ASSIGNMENT
Restrict the output to the lines below starting at the one that contains "The recent development" and ending at the one that contains "- a Framework", and restate them word for word, both ends included.

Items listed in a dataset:
=-=-=
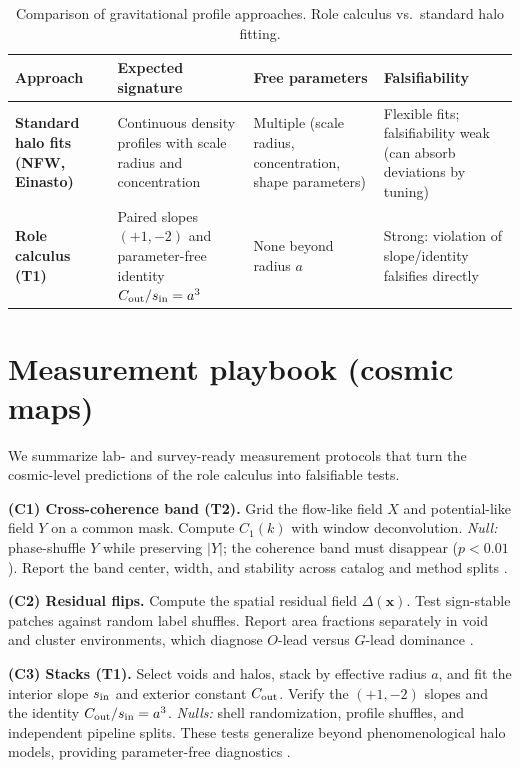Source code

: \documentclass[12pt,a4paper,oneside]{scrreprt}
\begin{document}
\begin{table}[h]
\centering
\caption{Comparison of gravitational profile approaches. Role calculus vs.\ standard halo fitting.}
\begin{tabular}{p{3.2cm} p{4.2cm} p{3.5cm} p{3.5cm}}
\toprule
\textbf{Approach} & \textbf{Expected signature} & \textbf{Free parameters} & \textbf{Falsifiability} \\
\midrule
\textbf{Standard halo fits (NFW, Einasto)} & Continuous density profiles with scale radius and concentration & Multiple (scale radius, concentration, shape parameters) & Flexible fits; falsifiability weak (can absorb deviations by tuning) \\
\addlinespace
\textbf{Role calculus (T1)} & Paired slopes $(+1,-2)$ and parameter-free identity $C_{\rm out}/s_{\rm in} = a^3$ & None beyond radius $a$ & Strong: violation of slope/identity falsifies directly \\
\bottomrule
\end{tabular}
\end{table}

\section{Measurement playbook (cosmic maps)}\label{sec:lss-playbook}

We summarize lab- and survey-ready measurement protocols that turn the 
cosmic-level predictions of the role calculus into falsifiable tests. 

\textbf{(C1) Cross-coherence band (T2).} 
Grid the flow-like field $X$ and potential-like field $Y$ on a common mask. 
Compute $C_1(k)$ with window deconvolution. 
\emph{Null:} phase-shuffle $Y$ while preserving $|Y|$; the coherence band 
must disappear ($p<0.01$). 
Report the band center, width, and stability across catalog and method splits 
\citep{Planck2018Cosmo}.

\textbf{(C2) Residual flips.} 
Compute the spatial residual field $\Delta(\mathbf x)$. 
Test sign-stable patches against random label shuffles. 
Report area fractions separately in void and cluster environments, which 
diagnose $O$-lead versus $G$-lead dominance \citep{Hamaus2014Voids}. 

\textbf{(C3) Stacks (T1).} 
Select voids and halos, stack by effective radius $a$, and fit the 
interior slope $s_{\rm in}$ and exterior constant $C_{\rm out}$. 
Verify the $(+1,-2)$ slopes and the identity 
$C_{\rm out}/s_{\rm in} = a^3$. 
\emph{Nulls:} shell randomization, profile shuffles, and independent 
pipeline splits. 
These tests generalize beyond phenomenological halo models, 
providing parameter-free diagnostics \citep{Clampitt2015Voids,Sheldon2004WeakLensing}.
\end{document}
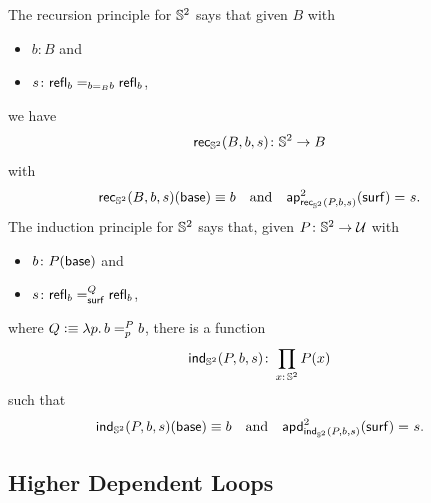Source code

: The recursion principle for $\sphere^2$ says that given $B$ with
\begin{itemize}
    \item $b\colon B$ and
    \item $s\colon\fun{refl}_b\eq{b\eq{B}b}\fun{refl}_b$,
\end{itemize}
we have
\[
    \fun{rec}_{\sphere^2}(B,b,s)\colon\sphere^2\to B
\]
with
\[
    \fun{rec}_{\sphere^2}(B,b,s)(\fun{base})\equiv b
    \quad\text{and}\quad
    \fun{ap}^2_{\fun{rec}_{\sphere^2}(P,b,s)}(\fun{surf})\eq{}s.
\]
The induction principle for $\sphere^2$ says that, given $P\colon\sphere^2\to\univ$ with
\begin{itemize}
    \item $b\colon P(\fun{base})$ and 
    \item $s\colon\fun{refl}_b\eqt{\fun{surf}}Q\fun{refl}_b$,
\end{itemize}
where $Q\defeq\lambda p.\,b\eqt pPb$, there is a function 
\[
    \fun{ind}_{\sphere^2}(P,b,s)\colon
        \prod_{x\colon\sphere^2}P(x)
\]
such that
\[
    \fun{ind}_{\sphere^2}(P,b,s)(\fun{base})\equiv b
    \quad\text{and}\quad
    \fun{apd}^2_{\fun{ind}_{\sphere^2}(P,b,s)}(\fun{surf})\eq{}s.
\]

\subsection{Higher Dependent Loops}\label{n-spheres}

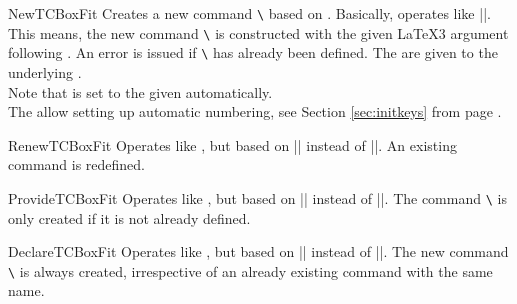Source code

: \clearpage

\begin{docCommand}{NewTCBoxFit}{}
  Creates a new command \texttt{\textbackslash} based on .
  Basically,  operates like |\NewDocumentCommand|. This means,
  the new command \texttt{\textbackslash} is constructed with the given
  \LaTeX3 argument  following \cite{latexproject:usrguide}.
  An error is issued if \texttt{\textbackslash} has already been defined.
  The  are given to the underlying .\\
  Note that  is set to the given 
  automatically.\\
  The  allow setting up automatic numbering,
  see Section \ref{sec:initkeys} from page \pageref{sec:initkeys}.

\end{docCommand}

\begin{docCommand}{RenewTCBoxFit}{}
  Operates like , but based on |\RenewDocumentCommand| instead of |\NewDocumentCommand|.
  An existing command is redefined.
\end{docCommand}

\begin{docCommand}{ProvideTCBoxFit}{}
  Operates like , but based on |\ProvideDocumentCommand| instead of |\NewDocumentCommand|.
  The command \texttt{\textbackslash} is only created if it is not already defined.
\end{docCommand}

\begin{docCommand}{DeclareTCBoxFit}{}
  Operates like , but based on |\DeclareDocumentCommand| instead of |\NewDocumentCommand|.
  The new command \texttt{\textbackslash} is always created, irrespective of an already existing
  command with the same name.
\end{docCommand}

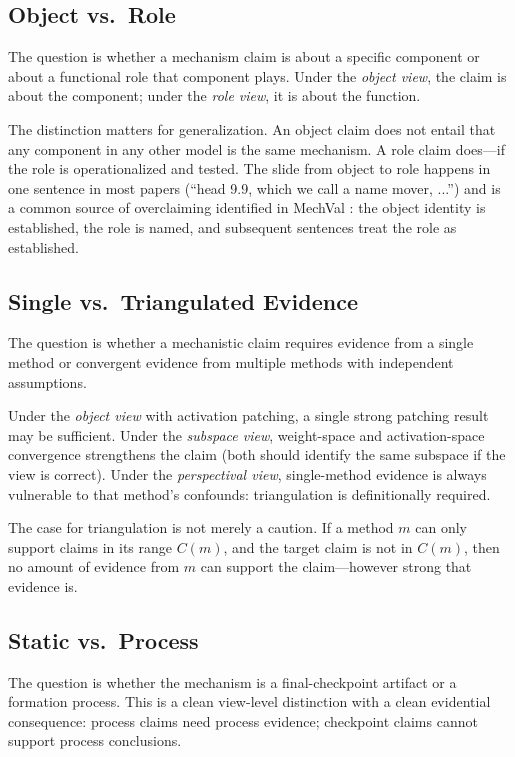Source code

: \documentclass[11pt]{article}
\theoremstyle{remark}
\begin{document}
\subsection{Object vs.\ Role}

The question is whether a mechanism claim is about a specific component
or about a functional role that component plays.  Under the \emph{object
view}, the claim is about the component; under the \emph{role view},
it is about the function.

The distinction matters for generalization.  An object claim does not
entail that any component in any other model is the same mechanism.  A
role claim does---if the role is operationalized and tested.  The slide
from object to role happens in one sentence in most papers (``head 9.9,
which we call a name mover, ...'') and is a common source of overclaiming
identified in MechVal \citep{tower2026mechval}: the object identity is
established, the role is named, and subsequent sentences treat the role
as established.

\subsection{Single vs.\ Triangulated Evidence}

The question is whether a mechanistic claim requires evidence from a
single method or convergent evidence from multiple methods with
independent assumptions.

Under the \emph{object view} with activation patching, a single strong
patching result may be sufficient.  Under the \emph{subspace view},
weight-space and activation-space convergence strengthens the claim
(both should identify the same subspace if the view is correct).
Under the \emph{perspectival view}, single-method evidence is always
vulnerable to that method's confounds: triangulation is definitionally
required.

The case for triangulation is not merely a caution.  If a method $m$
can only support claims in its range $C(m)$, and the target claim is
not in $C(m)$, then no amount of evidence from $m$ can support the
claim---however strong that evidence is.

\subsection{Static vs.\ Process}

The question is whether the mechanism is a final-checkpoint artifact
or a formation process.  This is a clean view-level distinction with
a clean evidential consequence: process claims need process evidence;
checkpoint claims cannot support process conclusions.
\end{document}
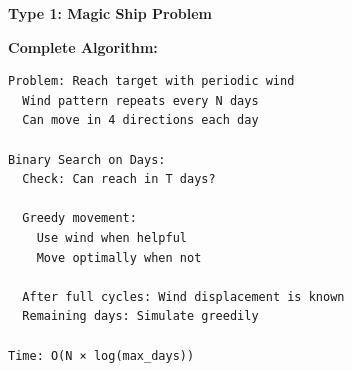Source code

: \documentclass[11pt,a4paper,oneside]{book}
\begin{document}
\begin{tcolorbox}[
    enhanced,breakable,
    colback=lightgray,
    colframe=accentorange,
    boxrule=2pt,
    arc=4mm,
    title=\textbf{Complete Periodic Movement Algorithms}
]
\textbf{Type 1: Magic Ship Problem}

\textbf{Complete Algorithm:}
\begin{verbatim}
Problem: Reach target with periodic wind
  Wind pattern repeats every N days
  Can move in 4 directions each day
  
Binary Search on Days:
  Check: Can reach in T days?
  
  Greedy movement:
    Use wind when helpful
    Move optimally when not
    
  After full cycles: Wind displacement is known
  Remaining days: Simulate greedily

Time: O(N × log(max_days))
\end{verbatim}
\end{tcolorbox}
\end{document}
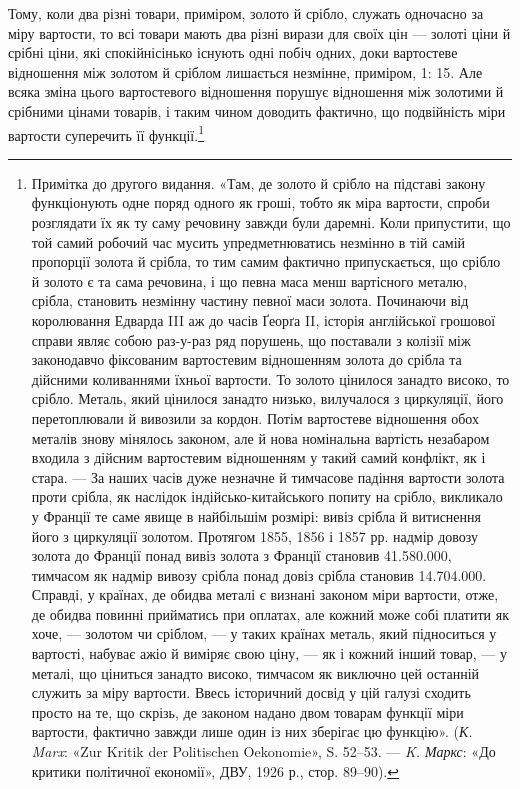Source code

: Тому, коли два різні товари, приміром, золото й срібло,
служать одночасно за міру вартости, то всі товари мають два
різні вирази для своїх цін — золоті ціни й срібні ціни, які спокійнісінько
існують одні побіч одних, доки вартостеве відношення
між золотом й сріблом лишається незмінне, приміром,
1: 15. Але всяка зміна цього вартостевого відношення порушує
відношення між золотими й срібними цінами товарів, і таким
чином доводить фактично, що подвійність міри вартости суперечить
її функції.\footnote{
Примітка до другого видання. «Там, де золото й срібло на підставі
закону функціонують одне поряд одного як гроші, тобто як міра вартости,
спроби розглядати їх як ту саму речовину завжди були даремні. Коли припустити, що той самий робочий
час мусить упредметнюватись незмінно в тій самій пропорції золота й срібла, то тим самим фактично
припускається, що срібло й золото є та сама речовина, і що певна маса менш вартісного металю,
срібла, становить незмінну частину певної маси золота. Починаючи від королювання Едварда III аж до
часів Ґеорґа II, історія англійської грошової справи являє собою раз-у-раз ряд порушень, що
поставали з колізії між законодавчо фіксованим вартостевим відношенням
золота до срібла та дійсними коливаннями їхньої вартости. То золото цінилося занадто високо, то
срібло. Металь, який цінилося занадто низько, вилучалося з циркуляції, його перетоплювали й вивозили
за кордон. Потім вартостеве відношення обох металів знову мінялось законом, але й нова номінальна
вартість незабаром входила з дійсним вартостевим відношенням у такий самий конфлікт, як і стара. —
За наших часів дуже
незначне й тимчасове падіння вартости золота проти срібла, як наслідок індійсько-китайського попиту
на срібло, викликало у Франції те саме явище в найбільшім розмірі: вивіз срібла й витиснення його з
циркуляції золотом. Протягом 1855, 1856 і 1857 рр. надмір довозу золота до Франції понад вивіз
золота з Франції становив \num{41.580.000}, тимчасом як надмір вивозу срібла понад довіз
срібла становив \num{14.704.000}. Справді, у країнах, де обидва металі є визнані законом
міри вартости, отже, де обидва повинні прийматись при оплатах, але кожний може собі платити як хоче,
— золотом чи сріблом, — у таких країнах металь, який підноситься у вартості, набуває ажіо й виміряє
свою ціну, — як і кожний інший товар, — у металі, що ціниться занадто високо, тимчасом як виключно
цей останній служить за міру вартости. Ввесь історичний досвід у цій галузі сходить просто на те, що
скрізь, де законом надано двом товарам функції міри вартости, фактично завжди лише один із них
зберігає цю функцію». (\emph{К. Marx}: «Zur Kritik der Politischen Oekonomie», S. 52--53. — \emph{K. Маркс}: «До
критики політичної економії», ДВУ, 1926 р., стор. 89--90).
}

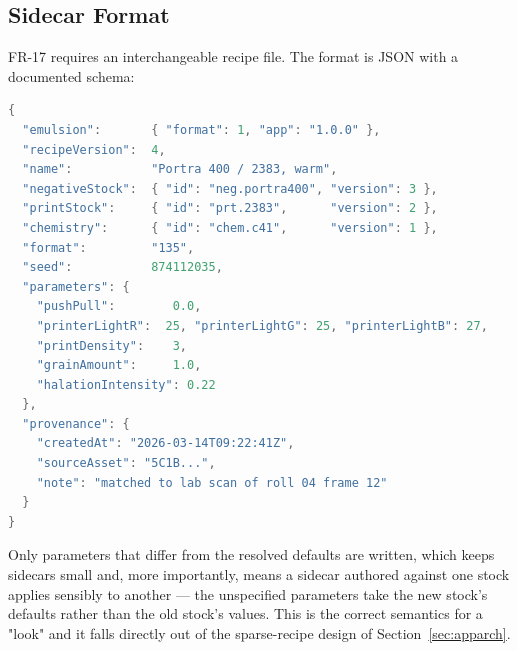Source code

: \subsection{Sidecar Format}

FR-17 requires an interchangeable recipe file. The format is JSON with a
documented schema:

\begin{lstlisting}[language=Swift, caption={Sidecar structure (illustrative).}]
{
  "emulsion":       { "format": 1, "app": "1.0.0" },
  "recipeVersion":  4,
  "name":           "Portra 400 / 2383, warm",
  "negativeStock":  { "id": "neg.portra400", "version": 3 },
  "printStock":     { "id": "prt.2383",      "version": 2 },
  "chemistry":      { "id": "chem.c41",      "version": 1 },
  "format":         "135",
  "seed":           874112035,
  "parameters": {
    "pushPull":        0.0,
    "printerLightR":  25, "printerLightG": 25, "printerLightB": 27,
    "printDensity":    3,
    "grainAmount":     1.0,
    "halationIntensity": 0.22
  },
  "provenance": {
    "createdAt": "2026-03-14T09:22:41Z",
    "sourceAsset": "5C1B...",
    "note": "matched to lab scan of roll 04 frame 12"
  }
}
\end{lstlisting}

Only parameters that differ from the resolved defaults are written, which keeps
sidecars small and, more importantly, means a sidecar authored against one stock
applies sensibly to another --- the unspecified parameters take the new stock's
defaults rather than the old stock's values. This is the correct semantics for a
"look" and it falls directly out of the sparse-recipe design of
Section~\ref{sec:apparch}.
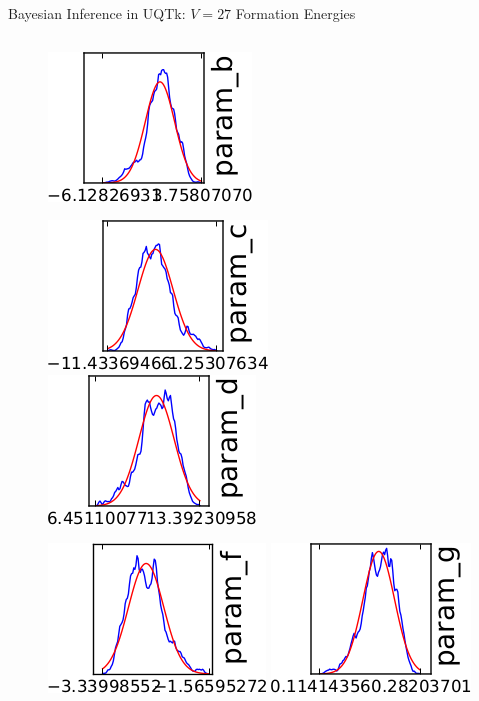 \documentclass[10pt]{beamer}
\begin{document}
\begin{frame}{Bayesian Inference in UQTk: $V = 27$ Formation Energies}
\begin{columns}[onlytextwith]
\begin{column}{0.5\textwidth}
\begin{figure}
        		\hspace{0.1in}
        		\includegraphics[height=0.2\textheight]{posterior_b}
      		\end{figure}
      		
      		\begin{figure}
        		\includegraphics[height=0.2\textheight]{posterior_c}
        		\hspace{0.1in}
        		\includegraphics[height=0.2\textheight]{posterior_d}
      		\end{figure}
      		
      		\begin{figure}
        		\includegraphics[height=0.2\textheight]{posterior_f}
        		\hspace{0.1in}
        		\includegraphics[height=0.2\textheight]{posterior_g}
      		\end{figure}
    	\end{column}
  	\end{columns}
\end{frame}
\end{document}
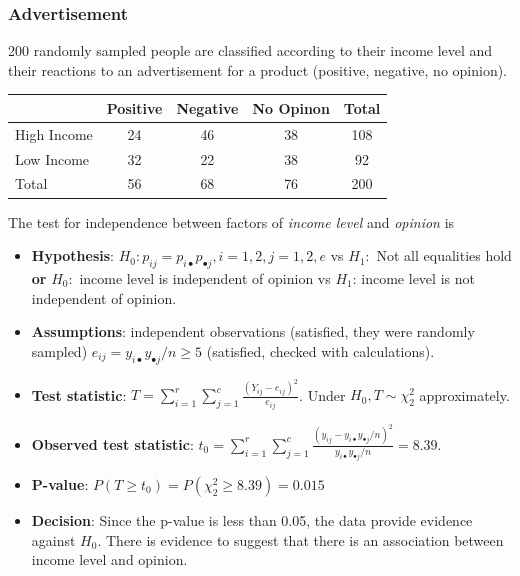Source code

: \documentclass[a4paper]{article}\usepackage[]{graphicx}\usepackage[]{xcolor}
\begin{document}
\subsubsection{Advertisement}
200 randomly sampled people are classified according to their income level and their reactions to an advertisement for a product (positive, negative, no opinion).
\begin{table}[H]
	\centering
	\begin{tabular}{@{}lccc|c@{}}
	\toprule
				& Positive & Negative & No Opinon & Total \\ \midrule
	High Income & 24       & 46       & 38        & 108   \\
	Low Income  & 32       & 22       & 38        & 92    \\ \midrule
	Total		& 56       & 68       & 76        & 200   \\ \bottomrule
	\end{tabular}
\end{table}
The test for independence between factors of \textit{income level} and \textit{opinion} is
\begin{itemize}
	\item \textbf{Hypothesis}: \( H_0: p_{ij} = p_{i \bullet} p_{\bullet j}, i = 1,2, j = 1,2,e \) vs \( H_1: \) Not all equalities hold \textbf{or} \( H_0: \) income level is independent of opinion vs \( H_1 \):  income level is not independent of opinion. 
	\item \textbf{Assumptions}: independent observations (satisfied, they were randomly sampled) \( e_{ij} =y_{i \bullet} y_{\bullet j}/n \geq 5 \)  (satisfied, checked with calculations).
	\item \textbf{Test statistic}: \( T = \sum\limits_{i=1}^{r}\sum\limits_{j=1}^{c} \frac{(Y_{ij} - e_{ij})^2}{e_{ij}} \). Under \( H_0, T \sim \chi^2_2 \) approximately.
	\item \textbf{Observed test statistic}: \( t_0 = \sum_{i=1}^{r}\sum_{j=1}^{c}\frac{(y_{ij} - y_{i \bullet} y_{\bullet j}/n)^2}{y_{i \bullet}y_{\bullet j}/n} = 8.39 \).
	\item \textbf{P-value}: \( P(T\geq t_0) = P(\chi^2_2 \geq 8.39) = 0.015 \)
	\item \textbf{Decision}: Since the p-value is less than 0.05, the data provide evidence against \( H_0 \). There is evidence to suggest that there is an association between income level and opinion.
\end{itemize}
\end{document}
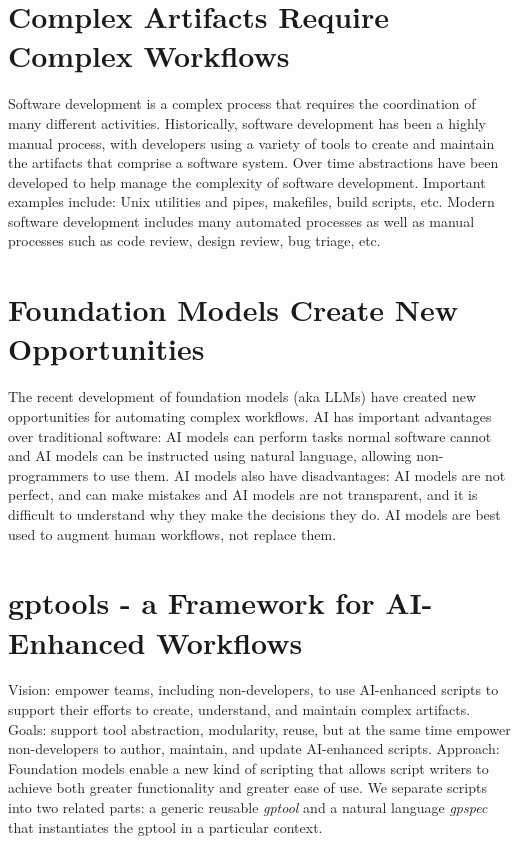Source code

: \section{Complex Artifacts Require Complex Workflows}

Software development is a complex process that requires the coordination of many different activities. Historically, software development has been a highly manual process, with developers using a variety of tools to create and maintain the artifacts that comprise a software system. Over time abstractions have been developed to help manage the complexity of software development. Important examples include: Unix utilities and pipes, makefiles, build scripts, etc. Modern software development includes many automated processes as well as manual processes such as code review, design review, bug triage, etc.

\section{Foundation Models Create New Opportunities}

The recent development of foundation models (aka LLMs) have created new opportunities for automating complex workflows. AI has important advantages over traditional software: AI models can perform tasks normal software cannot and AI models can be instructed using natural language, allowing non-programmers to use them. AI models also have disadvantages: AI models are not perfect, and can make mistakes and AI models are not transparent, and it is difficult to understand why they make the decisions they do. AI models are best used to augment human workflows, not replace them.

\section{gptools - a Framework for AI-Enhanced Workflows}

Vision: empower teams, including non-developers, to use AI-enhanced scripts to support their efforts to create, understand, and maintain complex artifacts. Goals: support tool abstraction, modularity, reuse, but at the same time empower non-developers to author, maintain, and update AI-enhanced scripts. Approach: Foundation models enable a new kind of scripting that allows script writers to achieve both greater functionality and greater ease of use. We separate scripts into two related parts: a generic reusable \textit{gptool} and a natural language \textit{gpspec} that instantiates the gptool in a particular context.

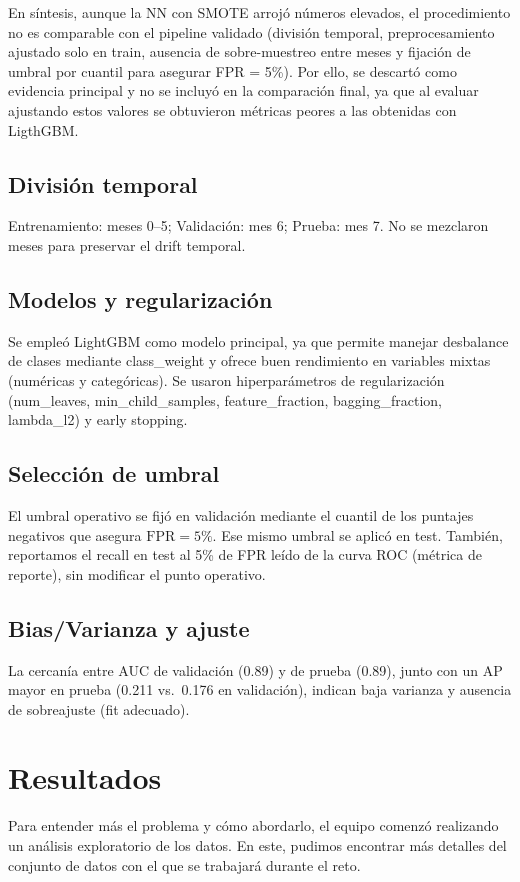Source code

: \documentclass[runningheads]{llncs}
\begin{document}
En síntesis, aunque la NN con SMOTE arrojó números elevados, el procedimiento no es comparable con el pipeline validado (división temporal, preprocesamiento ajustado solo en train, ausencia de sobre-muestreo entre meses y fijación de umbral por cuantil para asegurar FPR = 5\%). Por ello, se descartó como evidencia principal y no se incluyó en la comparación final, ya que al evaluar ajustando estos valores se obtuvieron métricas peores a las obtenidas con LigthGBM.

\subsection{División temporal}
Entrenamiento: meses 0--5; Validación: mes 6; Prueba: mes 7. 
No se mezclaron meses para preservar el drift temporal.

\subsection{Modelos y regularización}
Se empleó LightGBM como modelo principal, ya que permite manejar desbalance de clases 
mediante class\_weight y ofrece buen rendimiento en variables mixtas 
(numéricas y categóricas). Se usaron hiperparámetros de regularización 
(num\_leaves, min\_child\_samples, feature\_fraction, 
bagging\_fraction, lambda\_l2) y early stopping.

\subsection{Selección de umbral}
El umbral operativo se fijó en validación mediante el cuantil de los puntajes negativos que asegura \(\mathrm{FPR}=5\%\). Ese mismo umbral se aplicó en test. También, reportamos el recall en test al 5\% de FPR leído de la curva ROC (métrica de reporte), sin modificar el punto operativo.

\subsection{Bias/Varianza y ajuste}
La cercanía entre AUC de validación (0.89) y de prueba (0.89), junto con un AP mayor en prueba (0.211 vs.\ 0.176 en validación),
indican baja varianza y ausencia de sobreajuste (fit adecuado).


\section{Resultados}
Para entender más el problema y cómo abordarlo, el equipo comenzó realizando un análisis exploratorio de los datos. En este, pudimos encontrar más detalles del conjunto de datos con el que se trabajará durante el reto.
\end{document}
=-=-=
COMPLETED TASK
The recent development of foundation models (aka LLMs) have created new opportunities for automating complex workflows. AI has important advantages over traditional software: AI models can perform tasks normal software cannot and AI models can be instructed using natural language, allowing non-programmers to use them. AI models also have disadvantages: AI models are not perfect, and can make mistakes and AI models are not transparent, and it is difficult to understand why they make the decisions they do. AI models are best used to augment human workflows, not replace them.

\section{gptools - a Framework for AI-Enhanced Workflows}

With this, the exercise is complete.